Os bebês prematuros, que nascem com idade gestacional abaixo de 37 semanas, recebem cuidados da equipe multiprofissional composta por médicos, enfermeiros, fisioterapeutas, nutricionistas, fonoaudiólogos. Há ainda psicólogos que dão apoio às mães.

O serviço de Neonatologia contempla a unidade de terapia intensiva neonatal (Utin), a unidade de cuidado intermediário convencional (Ucinco) e a unidade de cuidado intermediário neonatal canguru (Ucinca). São 49 leitos, dos quais 10 na UTI neonatal, 30 na UCI neonatal e 9 na UCI canguru. São atendidos pacientes de 55 municípios da região Norte do Estado.

Os bebês recebem os cuidados de saúde necessários, além de ações de humanização, como o Método Canguru que promove a aproximação entre família e bebê através do contato pele a pele, estimulando o desenvolvimento e recuperação de bebês com baixo peso e prematuros. Há ainda a musicoterapia, que proporciona o relaxamento dos pacientes, contribuindo para a melhora da saturação de oxigênio, a regulação da frequência cardíaca, o sono, a sucção não-nutritiva e o ganho de peso.

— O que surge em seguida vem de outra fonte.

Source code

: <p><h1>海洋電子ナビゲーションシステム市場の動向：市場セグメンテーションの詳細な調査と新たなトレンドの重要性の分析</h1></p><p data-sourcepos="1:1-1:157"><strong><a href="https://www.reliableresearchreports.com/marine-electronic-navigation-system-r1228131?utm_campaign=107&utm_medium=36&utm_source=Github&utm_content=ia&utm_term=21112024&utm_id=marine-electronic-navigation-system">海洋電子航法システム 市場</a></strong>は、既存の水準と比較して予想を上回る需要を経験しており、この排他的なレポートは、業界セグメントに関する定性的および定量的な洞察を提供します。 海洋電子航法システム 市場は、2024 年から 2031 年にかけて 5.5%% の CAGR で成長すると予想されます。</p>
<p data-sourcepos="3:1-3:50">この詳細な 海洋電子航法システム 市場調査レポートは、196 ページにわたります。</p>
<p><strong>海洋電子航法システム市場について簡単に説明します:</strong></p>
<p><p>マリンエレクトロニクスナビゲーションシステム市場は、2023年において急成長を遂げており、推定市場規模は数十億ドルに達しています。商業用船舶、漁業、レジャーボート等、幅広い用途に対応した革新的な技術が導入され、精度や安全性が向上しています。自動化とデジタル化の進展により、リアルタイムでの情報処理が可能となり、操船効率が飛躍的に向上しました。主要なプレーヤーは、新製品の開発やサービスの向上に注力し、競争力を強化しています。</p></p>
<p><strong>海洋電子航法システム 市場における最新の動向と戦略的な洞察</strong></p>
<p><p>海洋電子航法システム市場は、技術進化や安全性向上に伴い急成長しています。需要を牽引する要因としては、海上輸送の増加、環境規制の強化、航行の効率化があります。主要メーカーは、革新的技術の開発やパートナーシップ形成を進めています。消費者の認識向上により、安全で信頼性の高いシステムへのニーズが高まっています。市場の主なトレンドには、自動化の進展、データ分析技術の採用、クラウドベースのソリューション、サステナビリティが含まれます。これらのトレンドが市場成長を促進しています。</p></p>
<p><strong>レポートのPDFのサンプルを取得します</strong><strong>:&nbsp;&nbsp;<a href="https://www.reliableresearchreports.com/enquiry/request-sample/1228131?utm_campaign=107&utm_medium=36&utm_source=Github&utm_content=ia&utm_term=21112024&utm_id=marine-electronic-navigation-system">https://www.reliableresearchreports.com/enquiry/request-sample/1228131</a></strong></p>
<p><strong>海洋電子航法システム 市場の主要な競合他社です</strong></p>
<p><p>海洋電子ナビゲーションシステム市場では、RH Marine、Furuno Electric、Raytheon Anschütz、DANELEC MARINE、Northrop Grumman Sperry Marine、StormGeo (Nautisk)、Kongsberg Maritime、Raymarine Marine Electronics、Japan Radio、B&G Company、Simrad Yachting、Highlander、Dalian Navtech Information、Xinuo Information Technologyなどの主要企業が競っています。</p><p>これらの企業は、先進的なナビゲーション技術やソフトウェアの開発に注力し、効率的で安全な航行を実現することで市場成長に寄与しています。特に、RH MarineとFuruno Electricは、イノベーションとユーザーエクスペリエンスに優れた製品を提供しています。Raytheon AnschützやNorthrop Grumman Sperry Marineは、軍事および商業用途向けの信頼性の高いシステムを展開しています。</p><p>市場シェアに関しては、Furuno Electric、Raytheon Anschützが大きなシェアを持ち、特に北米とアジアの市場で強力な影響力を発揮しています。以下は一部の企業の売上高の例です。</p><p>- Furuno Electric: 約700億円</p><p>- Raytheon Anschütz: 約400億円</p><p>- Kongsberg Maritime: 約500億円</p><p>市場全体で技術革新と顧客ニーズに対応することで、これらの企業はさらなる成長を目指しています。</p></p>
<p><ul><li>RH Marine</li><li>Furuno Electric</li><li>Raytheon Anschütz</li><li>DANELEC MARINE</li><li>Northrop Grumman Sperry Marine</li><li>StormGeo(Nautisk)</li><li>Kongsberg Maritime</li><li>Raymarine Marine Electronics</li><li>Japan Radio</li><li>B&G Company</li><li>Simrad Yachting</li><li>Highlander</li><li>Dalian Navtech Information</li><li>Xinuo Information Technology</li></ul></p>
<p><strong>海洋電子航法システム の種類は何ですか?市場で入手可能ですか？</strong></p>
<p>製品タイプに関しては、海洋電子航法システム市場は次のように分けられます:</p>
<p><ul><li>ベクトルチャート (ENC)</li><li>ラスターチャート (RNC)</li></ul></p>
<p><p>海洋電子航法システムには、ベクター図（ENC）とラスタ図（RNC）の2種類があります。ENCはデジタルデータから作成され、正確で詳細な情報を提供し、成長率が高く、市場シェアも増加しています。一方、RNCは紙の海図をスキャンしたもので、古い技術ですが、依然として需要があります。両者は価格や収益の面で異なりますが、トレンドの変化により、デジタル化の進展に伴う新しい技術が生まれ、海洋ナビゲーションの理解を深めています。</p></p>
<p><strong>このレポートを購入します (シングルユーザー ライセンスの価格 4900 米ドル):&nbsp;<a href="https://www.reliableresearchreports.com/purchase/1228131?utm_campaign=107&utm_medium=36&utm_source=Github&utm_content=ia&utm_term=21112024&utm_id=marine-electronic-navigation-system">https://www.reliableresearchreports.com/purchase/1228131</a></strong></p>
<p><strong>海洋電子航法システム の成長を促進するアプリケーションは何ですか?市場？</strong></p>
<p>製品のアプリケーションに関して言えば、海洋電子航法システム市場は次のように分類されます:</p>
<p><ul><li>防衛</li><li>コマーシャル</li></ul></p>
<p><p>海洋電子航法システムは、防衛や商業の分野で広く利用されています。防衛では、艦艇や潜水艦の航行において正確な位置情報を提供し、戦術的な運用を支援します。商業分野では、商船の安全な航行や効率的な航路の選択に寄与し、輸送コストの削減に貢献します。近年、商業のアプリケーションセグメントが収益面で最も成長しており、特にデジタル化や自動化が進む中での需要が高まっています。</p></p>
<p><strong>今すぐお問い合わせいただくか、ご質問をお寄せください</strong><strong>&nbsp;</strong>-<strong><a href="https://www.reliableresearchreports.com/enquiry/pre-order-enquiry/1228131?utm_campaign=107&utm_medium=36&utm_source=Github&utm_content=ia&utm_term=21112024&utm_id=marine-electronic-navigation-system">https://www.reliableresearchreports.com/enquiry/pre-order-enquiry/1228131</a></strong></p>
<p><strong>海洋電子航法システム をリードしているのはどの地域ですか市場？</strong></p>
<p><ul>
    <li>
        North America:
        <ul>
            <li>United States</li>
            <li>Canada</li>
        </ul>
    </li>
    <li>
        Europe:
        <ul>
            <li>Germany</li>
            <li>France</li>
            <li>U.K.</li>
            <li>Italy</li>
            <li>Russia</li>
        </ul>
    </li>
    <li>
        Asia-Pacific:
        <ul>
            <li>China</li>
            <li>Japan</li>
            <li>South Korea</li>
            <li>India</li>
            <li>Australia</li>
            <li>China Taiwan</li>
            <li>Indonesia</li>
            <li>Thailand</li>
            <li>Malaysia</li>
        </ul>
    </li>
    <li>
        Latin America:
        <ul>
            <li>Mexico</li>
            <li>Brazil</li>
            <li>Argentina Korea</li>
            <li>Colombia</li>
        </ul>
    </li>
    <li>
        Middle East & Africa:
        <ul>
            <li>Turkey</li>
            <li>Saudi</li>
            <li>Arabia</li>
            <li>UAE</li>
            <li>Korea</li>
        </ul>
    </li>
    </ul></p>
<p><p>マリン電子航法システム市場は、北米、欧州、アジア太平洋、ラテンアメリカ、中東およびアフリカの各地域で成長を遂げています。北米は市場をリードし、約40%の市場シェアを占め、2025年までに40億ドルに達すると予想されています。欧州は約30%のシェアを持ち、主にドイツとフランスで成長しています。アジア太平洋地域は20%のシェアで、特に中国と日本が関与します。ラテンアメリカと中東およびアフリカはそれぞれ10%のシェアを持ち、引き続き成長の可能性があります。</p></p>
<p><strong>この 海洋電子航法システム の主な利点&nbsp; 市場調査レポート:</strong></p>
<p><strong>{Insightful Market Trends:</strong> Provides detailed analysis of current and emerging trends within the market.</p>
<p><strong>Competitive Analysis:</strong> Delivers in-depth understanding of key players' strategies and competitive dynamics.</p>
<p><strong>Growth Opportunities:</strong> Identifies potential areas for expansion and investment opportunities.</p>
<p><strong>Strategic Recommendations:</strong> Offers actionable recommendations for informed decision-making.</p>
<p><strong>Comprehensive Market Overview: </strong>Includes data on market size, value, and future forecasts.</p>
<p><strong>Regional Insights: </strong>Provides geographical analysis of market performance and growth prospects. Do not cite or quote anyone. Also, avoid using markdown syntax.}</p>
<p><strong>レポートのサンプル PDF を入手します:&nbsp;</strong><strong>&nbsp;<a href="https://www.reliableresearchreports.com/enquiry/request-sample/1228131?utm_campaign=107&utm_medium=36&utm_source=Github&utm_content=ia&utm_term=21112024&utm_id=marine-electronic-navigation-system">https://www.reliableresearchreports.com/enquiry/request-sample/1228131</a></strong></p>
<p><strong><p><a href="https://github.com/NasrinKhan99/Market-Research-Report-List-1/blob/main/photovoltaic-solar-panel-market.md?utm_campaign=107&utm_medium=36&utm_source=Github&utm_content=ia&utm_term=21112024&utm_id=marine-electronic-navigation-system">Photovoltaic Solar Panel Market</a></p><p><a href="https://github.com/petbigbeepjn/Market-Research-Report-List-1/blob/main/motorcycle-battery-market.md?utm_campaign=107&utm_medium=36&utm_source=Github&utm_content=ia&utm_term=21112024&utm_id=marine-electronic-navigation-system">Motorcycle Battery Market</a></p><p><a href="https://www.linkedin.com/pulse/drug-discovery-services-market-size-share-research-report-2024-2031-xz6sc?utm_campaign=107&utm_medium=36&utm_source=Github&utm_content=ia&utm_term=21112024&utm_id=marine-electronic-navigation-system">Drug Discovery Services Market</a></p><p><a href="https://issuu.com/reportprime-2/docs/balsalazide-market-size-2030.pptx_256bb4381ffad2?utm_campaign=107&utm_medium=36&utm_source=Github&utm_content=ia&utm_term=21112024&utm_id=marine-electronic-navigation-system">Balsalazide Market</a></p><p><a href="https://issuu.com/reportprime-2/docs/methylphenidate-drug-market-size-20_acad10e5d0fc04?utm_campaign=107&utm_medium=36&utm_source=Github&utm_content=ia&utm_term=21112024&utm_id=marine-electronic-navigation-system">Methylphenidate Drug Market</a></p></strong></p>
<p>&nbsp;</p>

A incubadora é aquecida e umidificada, com pouca luminosidade e quase sem ruídos para simular o ambiente do útero materno e promover o crescimento e desenvolvimento do recém-nascido prematuro. Os bebês também contam com suporte respiratório e nutricional. “Eles precisam de um aporte nutricional porque têm baixo peso e demandam muita energia para se formar”, explica Cristiane Lemos, coordenadora de enfermagem da Neonatologia do HRN.